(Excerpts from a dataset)
==*==
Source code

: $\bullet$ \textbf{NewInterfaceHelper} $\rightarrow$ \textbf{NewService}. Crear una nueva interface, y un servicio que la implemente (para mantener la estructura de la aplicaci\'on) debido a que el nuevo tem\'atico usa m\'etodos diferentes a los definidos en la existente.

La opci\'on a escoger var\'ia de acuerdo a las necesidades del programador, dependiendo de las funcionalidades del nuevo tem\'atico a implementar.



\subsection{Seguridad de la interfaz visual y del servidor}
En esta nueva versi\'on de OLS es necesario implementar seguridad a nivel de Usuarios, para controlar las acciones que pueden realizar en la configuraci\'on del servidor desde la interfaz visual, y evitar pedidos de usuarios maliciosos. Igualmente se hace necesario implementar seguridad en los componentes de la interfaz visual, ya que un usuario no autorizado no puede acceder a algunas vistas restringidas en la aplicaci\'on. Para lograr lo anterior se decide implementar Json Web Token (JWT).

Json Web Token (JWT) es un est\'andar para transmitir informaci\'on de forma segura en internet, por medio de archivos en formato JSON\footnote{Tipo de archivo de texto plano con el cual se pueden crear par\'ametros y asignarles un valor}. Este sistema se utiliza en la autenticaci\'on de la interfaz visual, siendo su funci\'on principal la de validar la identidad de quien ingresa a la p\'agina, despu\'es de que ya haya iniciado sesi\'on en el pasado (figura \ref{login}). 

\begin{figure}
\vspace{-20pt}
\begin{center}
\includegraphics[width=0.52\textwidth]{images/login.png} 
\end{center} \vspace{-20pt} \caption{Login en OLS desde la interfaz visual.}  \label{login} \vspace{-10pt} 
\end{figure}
==*==
WORK REQUIRED:
Go through the entries. Report every line that contains the word "servidor".

ANSWER TO THE EXERCISE:
\subsection{Seguridad de la interfaz visual y del servidor}
En esta nueva versi\'on de OLS es necesario implementar seguridad a nivel de Usuarios, para controlar las acciones que pueden realizar en la configuraci\'on del servidor desde la interfaz visual, y evitar pedidos de usuarios maliciosos. Igualmente se hace necesario implementar seguridad en los componentes de la interfaz visual, ya que un usuario no autorizado no puede acceder a algunas vistas restringidas en la aplicaci\'on. Para lograr lo anterior se decide implementar Json Web Token (JWT).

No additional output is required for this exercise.